In June 2024, at the Aranya Theater Festival near Beijing, we presented a new site-specific version of “Hippolytus” (in Greek) for four actors – Orestis Chalkias, Giannis Tsortekis, Elena Topalidou, and Maria Skoula – and one musician, with the score performed live by the production’s composer, Alex Drakos Ktistakis. The performance took place in a striking, unconventional venue resembling a temple, set on a vast beach. We performed four times, and on the final evening there was standing room only, as enthusiastic word of mouth had spread among festival audiences. What impressed us most was how many young people were in the audience – the average age seemed to be between 25 and 28 – as well as the attentiveness and responsiveness with which they followed the performance, despite its density of text.

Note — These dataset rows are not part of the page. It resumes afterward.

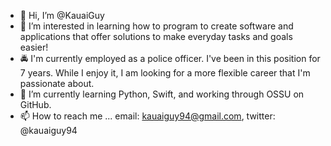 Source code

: - 👋 Hi, I’m @KauaiGuy
- 👀 I’m interested in learning how to program to create software and applications that offer solutions to make everyday tasks and goals easier!
- 🚔 I'm currently employed as a police officer. I've been in this position for 7 years. While I enjoy it, I am looking for a more flexible career that I'm passionate about.
- 🌱 I’m currently learning Python, Swift, and working through OSSU on GitHub.
- 📫 How to reach me ... email: kauaiguy94@gmail.com, twitter: @kauaiguy94

<!---
KauaiGuy/KauaiGuy is a ✨ special ✨ repository because its `README.md` (this file) appears on your GitHub profile.
You can click the Preview link to take a look at your changes.
--->
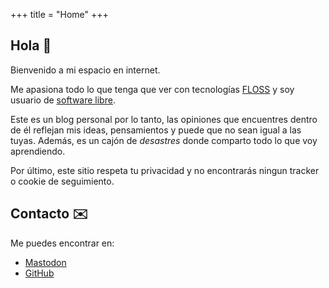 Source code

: +++
title = "Home"
+++
## Hola :wave:

Bienvenido a mi espacio en internet.

Me apasiona todo lo que tenga que ver con tecnologías [FLOSS](https://www.gnu.org/philosophy/floss-and-foss.es.html "¿Que es FLOSS?")  y soy usuario de [software libre](https://www.gnu.org/philosophy/free-sw.es.html "¿Qué es software libre?").

Este es un blog personal por lo tanto, las opiniones que encuentres dentro de él reflejan mis ideas, pensamientos y puede que no sean igual a las tuyas. Además, es un cajón de _desastres_ donde comparto todo lo que voy aprendiendo.

Por último, este sitio respeta tu privacidad y no encontrarás ningun tracker o cookie de seguimiento.

## Contacto :envelope:

Me puedes encontrar en:

- [Mastodon](https://rebel.ar/@srmorita "Mi cuenta en Mastodon")
- [GitHub](https://github.com/srmorita "Mi cuenta en GitHub")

Later in 2024, we were invited by one of Asia’s oldest and most prestigious festivals, the Hong Kong Arts Festival, to present “Hippolytus” in its original Epidaurus version in their main theater (1,200 seats). We traveled with a team of 35 people, in a co-production between the National Theater of Greece, the Athens Festival, and the cultural organization Lykofos, and performed over four days. The production was very warmly received; I particularly remember audiences waiting for us outside the theater and engaging in long, thoughtful conversations. As ancient Greek drama is rarely staged in Asia, there was considerable interest in both the form and the content of the work. Many spectators remarked on how strikingly modern Euripides felt.
We are experiencing something similar now during the preparation of “Lysistrata,” in our discussions with the cast and colleagues here. They are struck by how unfamiliar Aristophanes’ style feels, how bold the theatrical form is – with its fusion of speech, song, and dance – and by the sharp political critique embedded in the text. Equally compelling to them are the ideas expressed about the role of women in society, as well as the fact that Aristophanes – a man writing for male actors and a male audience – places a woman at the center of the play, equipping her with the wisdom and strength to resolve a long-standing political crisis and bring an end to a devastating war.
It is also worth noting that, over the past five years, feminism has begun to assert a visible presence in China’s sociopolitical sphere and everyday life, particularly in Shanghai. In this context, our contemporary staging of “Lysistrata “has taken on an almost revolutionary dimension. We are now in the final phase of rehearsals and eagerly anticipating the premiere on April 11, along with the discussions that this first presentation of the play in China is expected to generate.
Over the past three years, alongside my directing work, I have had the honor of being invited to major festivals in China as both a jury member and a speaker, addressing issues of cultural strategy as well as ancient drama. In every talk on the subject, I encounter a remarkable eagerness among the younger generation of Chinese artists to engage with this genre and explore contemporary approaches to staging it.
Katerina Evangelatos is a stage director for theater and opera.